Of the many ways devised to produce a printed page, none is more clever than the thermal printer. Known for inherent simplicity and quiet operation, this popular device burns tiny dots on heat-sensitive paper in graphic and character-shaped patterns.
Betting terminals seen at the racetrack are one common application. These terminals automatically process bet tickets somewhat the size of a business card by printing wagering information on the ticket as it slides across what is one of the most critical components of a thermal printer, the thermal printhead.
A typical printhead is a window pane thick ceramic plate, or "substrate", roughly 3.times.2 inches. Near one end lies a slender print element that looks like a straight line drawn across the substrate with an ink pen. This print element is electrically-resistive material deposited on the substrate, and it heats up much like a toaster element when electric current is forced through it.
Unlike a toaster element, the whole print element does not heat all at once. Instead, electrical circuitry forces current through very small print element segments to generate precisely controlled hot spots along the length of the print element. When a bet ticket driven across the printhead slides over the print element, as many as fifty hot spots per inch individually flicker on and off at just the right times to burn the desired pattern of dots into a heat-sensitive layer on the ticket. Thus, an inherently simple and quiet printing operation is performed.
But there are certain problems. One problem common to betting terminals and similar applications is printhead wear caused by bet tickets becoming soiled with abrasive material such as sand. As the ticket slides across the printhead, it acts much like a piece of sandpaper, and eventually printhead components are sanded down to the point where they require repair or replacement.

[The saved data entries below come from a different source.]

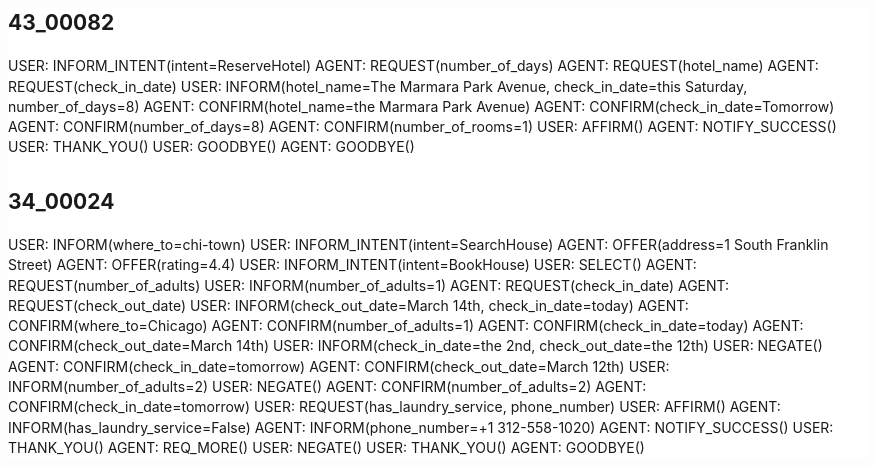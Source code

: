 ## 43_00082
USER: INFORM_INTENT(intent=ReserveHotel)
AGENT: REQUEST(number_of_days)
AGENT: REQUEST(hotel_name)
AGENT: REQUEST(check_in_date)
USER: INFORM(hotel_name=The Marmara Park Avenue, check_in_date=this Saturday, number_of_days=8)
AGENT: CONFIRM(hotel_name=the Marmara Park Avenue)
AGENT: CONFIRM(check_in_date=Tomorrow)
AGENT: CONFIRM(number_of_days=8)
AGENT: CONFIRM(number_of_rooms=1)
USER: AFFIRM()
AGENT: NOTIFY_SUCCESS()
USER: THANK_YOU()
USER: GOODBYE()
AGENT: GOODBYE()

## 34_00024
USER: INFORM(where_to=chi-town)
USER: INFORM_INTENT(intent=SearchHouse)
AGENT: OFFER(address=1 South Franklin Street)
AGENT: OFFER(rating=4.4)
USER: INFORM_INTENT(intent=BookHouse)
USER: SELECT()
AGENT: REQUEST(number_of_adults)
USER: INFORM(number_of_adults=1)
AGENT: REQUEST(check_in_date)
AGENT: REQUEST(check_out_date)
USER: INFORM(check_out_date=March 14th, check_in_date=today)
AGENT: CONFIRM(where_to=Chicago)
AGENT: CONFIRM(number_of_adults=1)
AGENT: CONFIRM(check_in_date=today)
AGENT: CONFIRM(check_out_date=March 14th)
USER: INFORM(check_in_date=the 2nd, check_out_date=the 12th)
USER: NEGATE()
AGENT: CONFIRM(check_in_date=tomorrow)
AGENT: CONFIRM(check_out_date=March 12th)
USER: INFORM(number_of_adults=2)
USER: NEGATE()
AGENT: CONFIRM(number_of_adults=2)
AGENT: CONFIRM(check_in_date=tomorrow)
USER: REQUEST(has_laundry_service, phone_number)
USER: AFFIRM()
AGENT: INFORM(has_laundry_service=False)
AGENT: INFORM(phone_number=+1 312-558-1020)
AGENT: NOTIFY_SUCCESS()
USER: THANK_YOU()
AGENT: REQ_MORE()
USER: NEGATE()
USER: THANK_YOU()
AGENT: GOODBYE()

This invention combats the problem.
Existing printheads are especially vulnerable to abrasive wear in several respects. First, a series of hair-thin wires, or "conductive traces", formed side-by-side on the substrate carry electric current down the length of the substrate from control circuitry to the print element. These traces are usually located on the surface of the substrate where the ticket slides. In this location they are easily damaged.
In addition, the print element is usually formed on the substrate near one end in a position lying across the conductive traces. It is above the level of the rest of the printhead and even more easily damaged.
So, abrasive damage to the conductive traces and print element is common, and it is not long before repair is required. One method of doing this is to cut off the worn print element end of the substrate, the last inch or so, and bond on a new print element end. Then each of the individual traces is reconnected and the printhead is put back in service, but only after expending significant time and expense.
An alternate repair approach involves replacing the entire substrate. But since associated electronic circuitry is often built upon the substrate, this too is a costly method.
Consequently, it is desirable to have a new and improved printhead that remains in service longer before repair or replacement is necessary.
It is desirable that the printhead include wear-resistant features that resist abrasive wear caused by impacting tickets.
It is desirable that the wear-resistant features be adaptable for use on existing printheads. And, it is desirable that the wear-resistant features be compatible with existing thermal printer designs.